The entries are to be repeated verbatim, with nothing left out.

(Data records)
--------------------------------

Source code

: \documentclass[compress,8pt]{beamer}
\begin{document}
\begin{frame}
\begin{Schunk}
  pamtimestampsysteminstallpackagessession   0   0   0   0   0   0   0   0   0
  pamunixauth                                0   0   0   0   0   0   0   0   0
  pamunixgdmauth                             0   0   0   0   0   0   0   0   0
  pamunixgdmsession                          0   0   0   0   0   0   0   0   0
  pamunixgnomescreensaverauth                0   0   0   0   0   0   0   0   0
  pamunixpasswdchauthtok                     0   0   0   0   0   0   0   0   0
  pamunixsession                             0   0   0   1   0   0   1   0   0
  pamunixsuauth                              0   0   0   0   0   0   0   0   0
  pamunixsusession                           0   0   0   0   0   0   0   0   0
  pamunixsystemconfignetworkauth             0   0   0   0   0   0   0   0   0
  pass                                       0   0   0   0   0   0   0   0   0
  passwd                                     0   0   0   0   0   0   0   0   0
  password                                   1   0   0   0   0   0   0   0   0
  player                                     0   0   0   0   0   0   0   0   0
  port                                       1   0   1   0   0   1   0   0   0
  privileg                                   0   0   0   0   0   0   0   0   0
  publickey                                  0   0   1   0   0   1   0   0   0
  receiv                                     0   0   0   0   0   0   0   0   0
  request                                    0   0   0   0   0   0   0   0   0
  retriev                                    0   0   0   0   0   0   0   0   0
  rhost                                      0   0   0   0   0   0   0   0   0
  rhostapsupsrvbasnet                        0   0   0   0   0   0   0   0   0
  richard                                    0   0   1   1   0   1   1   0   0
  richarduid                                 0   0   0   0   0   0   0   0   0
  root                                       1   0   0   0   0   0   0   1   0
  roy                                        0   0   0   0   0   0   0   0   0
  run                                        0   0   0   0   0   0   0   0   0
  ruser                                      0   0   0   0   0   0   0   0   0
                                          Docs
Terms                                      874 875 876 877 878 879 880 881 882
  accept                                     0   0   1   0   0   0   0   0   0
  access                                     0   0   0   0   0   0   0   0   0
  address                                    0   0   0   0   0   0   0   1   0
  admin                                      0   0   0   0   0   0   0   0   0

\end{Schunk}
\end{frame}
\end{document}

--------------------------------

> [WRITTEN RESPONSE]:
Source code

: \documentclass[compress,8pt]{beamer}
\begin{document}
\begin{frame}
\begin{Schunk}
  pamtimestampsysteminstallpackagessession   0   0   0   0   0   0   0   0   0
  pamunixauth                                0   0   0   0   0   0   0   0   0
  pamunixgdmauth                             0   0   0   0   0   0   0   0   0
  pamunixgdmsession                          0   0   0   0   0   0   0   0   0
  pamunixgnomescreensaverauth                0   0   0   0   0   0   0   0   0
  pamunixpasswdchauthtok                     0   0   0   0   0   0   0   0   0
  pamunixsession                             0   0   0   1   0   0   1   0   0
  pamunixsuauth                              0   0   0   0   0   0   0   0   0
  pamunixsusession                           0   0   0   0   0   0   0   0   0
  pamunixsystemconfignetworkauth             0   0   0   0   0   0   0   0   0
  pass                                       0   0   0   0   0   0   0   0   0
  passwd                                     0   0   0   0   0   0   0   0   0
  password                                   1   0   0   0   0   0   0   0   0
  player                                     0   0   0   0   0   0   0   0   0
  port                                       1   0   1   0   0   1   0   0   0
  privileg                                   0   0   0   0   0   0   0   0   0
  publickey                                  0   0   1   0   0   1   0   0   0
  receiv                                     0   0   0   0   0   0   0   0   0
  request                                    0   0   0   0   0   0   0   0   0
  retriev                                    0   0   0   0   0   0   0   0   0
  rhost                                      0   0   0   0   0   0   0   0   0
  rhostapsupsrvbasnet                        0   0   0   0   0   0   0   0   0
  richard                                    0   0   1   1   0   1   1   0   0
  richarduid                                 0   0   0   0   0   0   0   0   0
  root                                       1   0   0   0   0   0   0   1   0
  roy                                        0   0   0   0   0   0   0   0   0
  run                                        0   0   0   0   0   0   0   0   0
  ruser                                      0   0   0   0   0   0   0   0   0
                                          Docs
Terms                                      874 875 876 877 878 879 880 881 882
  accept                                     0   0   1   0   0   0   0   0   0
  access                                     0   0   0   0   0   0   0   0   0
  address                                    0   0   0   0   0   0   0   1   0
  admin                                      0   0   0   0   0   0   0   0   0

\end{Schunk}
\end{frame}
\end{document}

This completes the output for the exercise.